Environmental Working Group (EWG) and Women’s Voices for the Earth are suing the U.S. Food and Drug Administration (FDA) for "for its failure to protect the public from dangers associated with popular hair straightening treatments," the EWG states on its site. The lawsuit claims that the FDA has failed to regulate hair straighteners with formaldehyde, which has been shown to cause nasal cancer in rats and might be associated with certain types of cancers in humans, according to the National Cancer Institute.

“For years stylists have reported that the application of these hair treatments caused difficulty breathing, eye irritation and nosebleeds,” Tina Sigurdson, EWG assistant general counsel, said in a release. “The FDA has been aware of the health hazards associated with the products since at least 2008. Despite these dangers, the FDA has yet to take action to remove them from the market.”

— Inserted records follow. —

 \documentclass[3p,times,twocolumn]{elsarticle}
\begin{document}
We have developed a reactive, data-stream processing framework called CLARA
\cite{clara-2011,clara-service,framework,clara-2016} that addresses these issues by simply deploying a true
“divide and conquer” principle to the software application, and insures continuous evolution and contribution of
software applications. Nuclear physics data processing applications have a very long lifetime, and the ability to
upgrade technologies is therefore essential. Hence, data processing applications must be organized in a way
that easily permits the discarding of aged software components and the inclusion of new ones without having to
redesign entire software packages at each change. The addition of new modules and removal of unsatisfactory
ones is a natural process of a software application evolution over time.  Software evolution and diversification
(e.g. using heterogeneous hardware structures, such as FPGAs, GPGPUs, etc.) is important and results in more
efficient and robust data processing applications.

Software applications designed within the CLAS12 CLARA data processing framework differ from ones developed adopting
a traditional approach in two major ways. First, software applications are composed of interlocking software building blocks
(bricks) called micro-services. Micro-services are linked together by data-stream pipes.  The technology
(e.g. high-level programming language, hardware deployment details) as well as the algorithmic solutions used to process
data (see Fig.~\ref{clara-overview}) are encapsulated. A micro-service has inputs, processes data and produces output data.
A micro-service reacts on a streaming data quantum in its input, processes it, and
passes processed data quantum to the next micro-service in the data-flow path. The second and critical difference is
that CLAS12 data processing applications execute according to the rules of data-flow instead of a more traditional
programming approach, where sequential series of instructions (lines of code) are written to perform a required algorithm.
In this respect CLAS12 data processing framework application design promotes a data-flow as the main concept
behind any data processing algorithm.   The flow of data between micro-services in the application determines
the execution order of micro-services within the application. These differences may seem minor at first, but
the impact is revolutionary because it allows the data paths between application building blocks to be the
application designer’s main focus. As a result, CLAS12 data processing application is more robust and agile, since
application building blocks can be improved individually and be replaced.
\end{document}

The EWG notes in its release that high levels of formaldehyde can be dangerous to salon workers and customers:

"These treatments – often known by the popular brand name Brazilian Blowout – involve liquids applied to hair in the salon, which are then heated using blow dryers and straightening irons. The high temperatures of these hair styling tools cause the release of formaldehyde from the liquids into the air."

ATTN: reached out to Brazilian Blowout regarding the allegations and will update this piece if we hear back. 

The FDA states on its site that the U.S. Occupational Safety and Health Administration (OSHA) issued a Hazard Alert to salon owners about formaldehyde in hair straightening products and wrote that the organization "continues to evaluate hair products that release formaldehyde when heated." Following an FDA warning letter to Brazilian Blowout in 2011, Brazilian Blowout altered their labeling to warn consumers about potential health risks and added a product that contains no formaldehyde, but the company said that product was found to be less effective, according to the National Center for Health Research.

A spokesperson for the FDA told ATTN: in an email that while it does not comment on pending litigation, "it is important for consumers to contact the agency about any adverse events they may have experienced after using a cosmetic."

"Under the Federal Food, Drug, and Cosmetic Act, cosmetic products and ingredients do not need FDA premarket approval, with the exception of color additives," the FDA spokesperson continued in the statement. "Companies and individuals who manufacture or market cosmetics have a legal responsibility to ensure the safety of their products, but the agency does not have the authority to require companies to present data demonstrating the safety of their products before they are marketed." 

Companies are not required to register their products with the FDA or tell the FDA about any adverse effects of products.

Marlon Ramos, a stylist in San Francisco, told local bay area news outlet KTVU that he isn't concerned with the effects of the Brazilian Blowout.

"I've been doing it for 12 years (and) I've never ever had any problems," Ramos said, adding that formaldehyde is in many products, and that hair straighteners without it don't work.

As ATTN: has noted previously, others have noted gaps in the FDA's regulation of beauty products. The Cosmetics and U.S. Law "does not require cosmetic products and ingredients, other than color additives, to have FDA approval before they go on the market," according to the FDA's website. Several political figures, such as Senators Dianne Feinstein (D-Ca.), Susan Collins (R-Maine), and Congresswoman Jan Schakowsky (D-Ill.) have tried to push for greater beauty product regulations through various bill proposals, but these bills haven't come to fruition.